*** Opening Given data ***
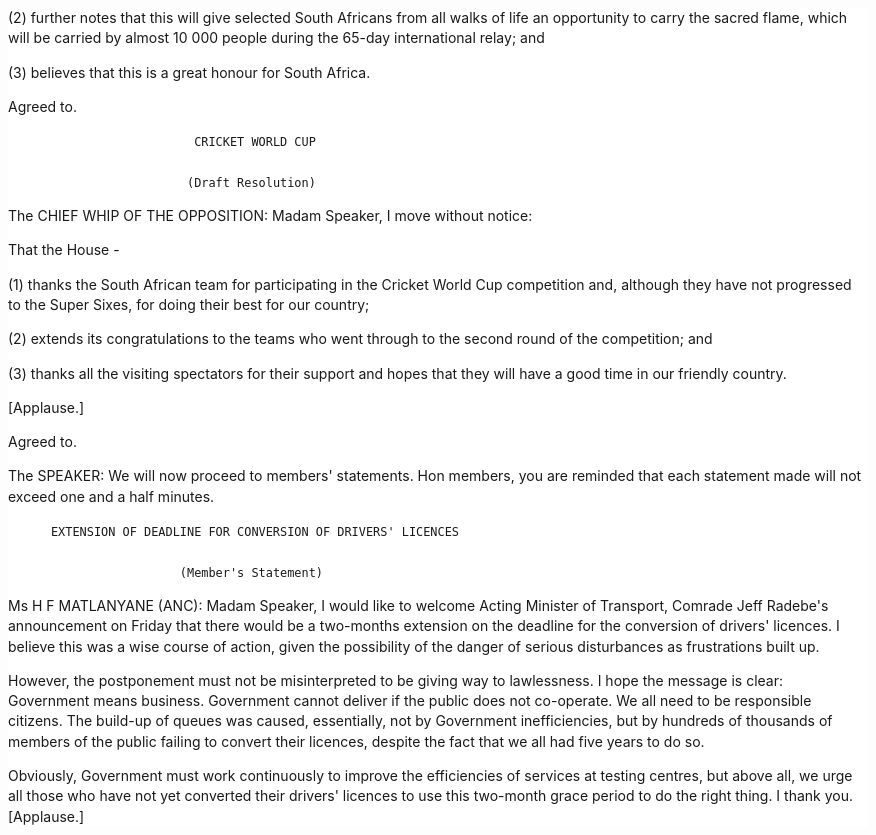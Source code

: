 
  (2) further notes that this will give selected South  Africans  from  all
       walks of life an opportunity to carry the sacred flame, which will be
       carried by almost  10 000  people  during  the  65-day  international
       relay; and


  (3) believes that this is a great honour for South Africa.

Agreed to.

                              CRICKET WORLD CUP

                             (Draft Resolution)

The CHIEF WHIP OF THE OPPOSITION: Madam Speaker, I move without notice:


  That the House -


  (1) thanks the South African team for participating in the Cricket  World
       Cup competition and, although they have not progressed to  the  Super
       Sixes, for doing their best for our country;


  (2) extends its congratulations to the teams  who  went  through  to  the
       second round of the competition; and


  (3) thanks all the visiting spectators for their support and  hopes  that
       they will have a good time in our friendly country.

[Applause.]

Agreed to.

The SPEAKER: We will now proceed to members' statements.  Hon  members,  you
are reminded that each statement  made  will  not  exceed  one  and  a  half
minutes.

          EXTENSION OF DEADLINE FOR CONVERSION OF DRIVERS' LICENCES

                            (Member's Statement)

Ms H F MATLANYANE (ANC): Madam Speaker,  I  would  like  to  welcome  Acting
Minister of Transport, Comrade Jeff Radebe's  announcement  on  Friday  that
there would be a two-months extension on the deadline for the conversion  of
drivers' licences. I believe this was a wise course  of  action,  given  the
possibility of the danger of serious disturbances as frustrations built  up.


However, the postponement must not be misinterpreted to  be  giving  way  to
lawlessness. I  hope  the  message  is  clear:  Government  means  business.
Government cannot deliver if the public does not co-operate. We all need  to
be responsible citizens. The build-up of  queues  was  caused,  essentially,
not by Government inefficiencies, but by hundreds of  thousands  of  members
of the public failing to convert their licences, despite the  fact  that  we
all had five years to do so.

Obviously, Government must work continuously to improve the efficiencies  of
services at testing centres, but above all, we urge all those who  have  not
yet converted their drivers' licences to use this two-month grace period  to
do the right thing. I thank you. [Applause.]
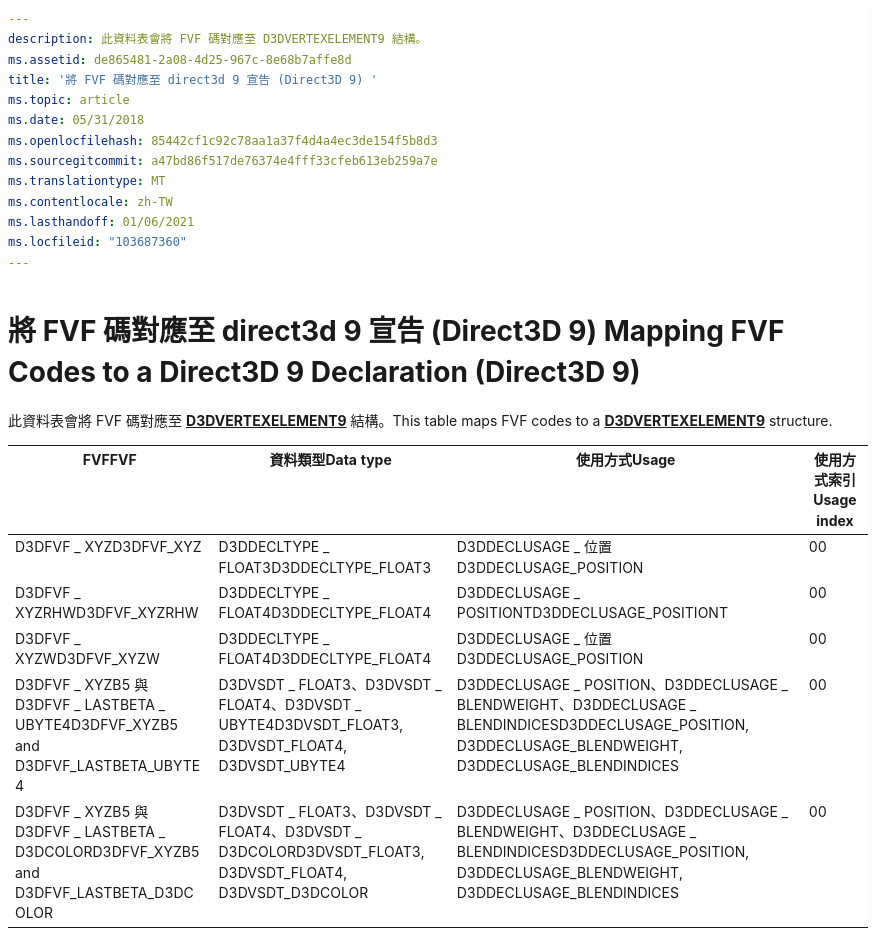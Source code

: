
```yaml
---
description: 此資料表會將 FVF 碼對應至 D3DVERTEXELEMENT9 結構。
ms.assetid: de865481-2a08-4d25-967c-8e68b7affe8d
title: '將 FVF 碼對應至 direct3d 9 宣告 (Direct3D 9) '
ms.topic: article
ms.date: 05/31/2018
ms.openlocfilehash: 85442cf1c92c78aa1a37f4d4a4ec3de154f5b8d3
ms.sourcegitcommit: a47bd86f517de76374e4fff33cfeb613eb259a7e
ms.translationtype: MT
ms.contentlocale: zh-TW
ms.lasthandoff: 01/06/2021
ms.locfileid: "103687360"
---
```

# <a name="mapping-fvf-codes-to-a-direct3d-9-declaration-direct3d-9"></a><span data-ttu-id="cb470-103">將 FVF 碼對應至 direct3d 9 宣告 (Direct3D 9) </span><span class="sxs-lookup"><span data-stu-id="cb470-103">Mapping FVF Codes to a Direct3D 9 Declaration (Direct3D 9)</span></span>

<span data-ttu-id="cb470-104">此資料表會將 FVF 碼對應至 [**D3DVERTEXELEMENT9**](d3dvertexelement9.md) 結構。</span><span class="sxs-lookup"><span data-stu-id="cb470-104">This table maps FVF codes to a [**D3DVERTEXELEMENT9**](d3dvertexelement9.md) structure.</span></span>



| <span data-ttu-id="cb470-105">FVF</span><span class="sxs-lookup"><span data-stu-id="cb470-105">FVF</span></span>                                                   | <span data-ttu-id="cb470-106">資料類型</span><span class="sxs-lookup"><span data-stu-id="cb470-106">Data type</span></span>                                                           | <span data-ttu-id="cb470-107">使用方式</span><span class="sxs-lookup"><span data-stu-id="cb470-107">Usage</span></span>                                                                         | <span data-ttu-id="cb470-108">使用方式索引</span><span class="sxs-lookup"><span data-stu-id="cb470-108">Usage index</span></span> |
|-------------------------------------------------------|---------------------------------------------------------------------|-------------------------------------------------------------------------------|-------------|
| <span data-ttu-id="cb470-109">D3DFVF \_ XYZ</span><span class="sxs-lookup"><span data-stu-id="cb470-109">D3DFVF\_XYZ</span></span>                                           | <span data-ttu-id="cb470-110">D3DDECLTYPE \_ FLOAT3</span><span class="sxs-lookup"><span data-stu-id="cb470-110">D3DDECLTYPE\_FLOAT3</span></span>                                                 | <span data-ttu-id="cb470-111">D3DDECLUSAGE \_ 位置</span><span class="sxs-lookup"><span data-stu-id="cb470-111">D3DDECLUSAGE\_POSITION</span></span>                                                        | <span data-ttu-id="cb470-112">0</span><span class="sxs-lookup"><span data-stu-id="cb470-112">0</span></span>           |
| <span data-ttu-id="cb470-113">D3DFVF \_ XYZRHW</span><span class="sxs-lookup"><span data-stu-id="cb470-113">D3DFVF\_XYZRHW</span></span>                                        | <span data-ttu-id="cb470-114">D3DDECLTYPE \_ FLOAT4</span><span class="sxs-lookup"><span data-stu-id="cb470-114">D3DDECLTYPE\_FLOAT4</span></span>                                                 | <span data-ttu-id="cb470-115">D3DDECLUSAGE \_ POSITIONT</span><span class="sxs-lookup"><span data-stu-id="cb470-115">D3DDECLUSAGE\_POSITIONT</span></span>                                                       | <span data-ttu-id="cb470-116">0</span><span class="sxs-lookup"><span data-stu-id="cb470-116">0</span></span>           |
| <span data-ttu-id="cb470-117">D3DFVF \_ XYZW</span><span class="sxs-lookup"><span data-stu-id="cb470-117">D3DFVF\_XYZW</span></span>                                          | <span data-ttu-id="cb470-118">D3DDECLTYPE \_ FLOAT4</span><span class="sxs-lookup"><span data-stu-id="cb470-118">D3DDECLTYPE\_FLOAT4</span></span>                                                 | <span data-ttu-id="cb470-119">D3DDECLUSAGE \_ 位置</span><span class="sxs-lookup"><span data-stu-id="cb470-119">D3DDECLUSAGE\_POSITION</span></span>                                                        | <span data-ttu-id="cb470-120">0</span><span class="sxs-lookup"><span data-stu-id="cb470-120">0</span></span>           |
| <span data-ttu-id="cb470-121">D3DFVF \_ XYZB5 與 D3DFVF \_ LASTBETA \_ UBYTE4</span><span class="sxs-lookup"><span data-stu-id="cb470-121">D3DFVF\_XYZB5 and D3DFVF\_LASTBETA\_UBYTE4</span></span>            | <span data-ttu-id="cb470-122">D3DVSDT \_ FLOAT3、D3DVSDT \_ FLOAT4、D3DVSDT \_ UBYTE4</span><span class="sxs-lookup"><span data-stu-id="cb470-122">D3DVSDT\_FLOAT3, D3DVSDT\_FLOAT4, D3DVSDT\_UBYTE4</span></span>                   | <span data-ttu-id="cb470-123">D3DDECLUSAGE \_ POSITION、D3DDECLUSAGE \_ BLENDWEIGHT、D3DDECLUSAGE \_ BLENDINDICES</span><span class="sxs-lookup"><span data-stu-id="cb470-123">D3DDECLUSAGE\_POSITION, D3DDECLUSAGE\_BLENDWEIGHT, D3DDECLUSAGE\_BLENDINDICES</span></span> | <span data-ttu-id="cb470-124">0</span><span class="sxs-lookup"><span data-stu-id="cb470-124">0</span></span>           |
| <span data-ttu-id="cb470-125">D3DFVF \_ XYZB5 與 D3DFVF \_ LASTBETA \_ D3DCOLOR</span><span class="sxs-lookup"><span data-stu-id="cb470-125">D3DFVF\_XYZB5 and D3DFVF\_LASTBETA\_D3DCOLOR</span></span>          | <span data-ttu-id="cb470-126">D3DVSDT \_ FLOAT3、D3DVSDT \_ FLOAT4、D3DVSDT \_ D3DCOLOR</span><span class="sxs-lookup"><span data-stu-id="cb470-126">D3DVSDT\_FLOAT3, D3DVSDT\_FLOAT4, D3DVSDT\_D3DCOLOR</span></span>                 | <span data-ttu-id="cb470-127">D3DDECLUSAGE \_ POSITION、D3DDECLUSAGE \_ BLENDWEIGHT、D3DDECLUSAGE \_ BLENDINDICES</span><span class="sxs-lookup"><span data-stu-id="cb470-127">D3DDECLUSAGE\_POSITION, D3DDECLUSAGE\_BLENDWEIGHT, D3DDECLUSAGE\_BLENDINDICES</span></span> | <span data-ttu-id="cb470-128">0</span><span class="sxs-lookup"><span data-stu-id="cb470-128">0</span></span>           |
*** Closing Given data ***
Work to complete: The range runs from the line above containing "That the House" to the line containing "there would be", inclusive. Restate those lines word for word and no others.

Response below:
  That the House -


  (1) thanks the South African team for participating in the Cricket  World
       Cup competition and, although they have not progressed to  the  Super
       Sixes, for doing their best for our country;


  (2) extends its congratulations to the teams  who  went  through  to  the
       second round of the competition; and


  (3) thanks all the visiting spectators for their support and  hopes  that
       they will have a good time in our friendly country.

[Applause.]

Agreed to.

The SPEAKER: We will now proceed to members' statements.  Hon  members,  you
are reminded that each statement  made  will  not  exceed  one  and  a  half
minutes.

          EXTENSION OF DEADLINE FOR CONVERSION OF DRIVERS' LICENCES

                            (Member's Statement)

Ms H F MATLANYANE (ANC): Madam Speaker,  I  would  like  to  welcome  Acting
Minister of Transport, Comrade Jeff Radebe's  announcement  on  Friday  that
there would be a two-months extension on the deadline for the conversion  of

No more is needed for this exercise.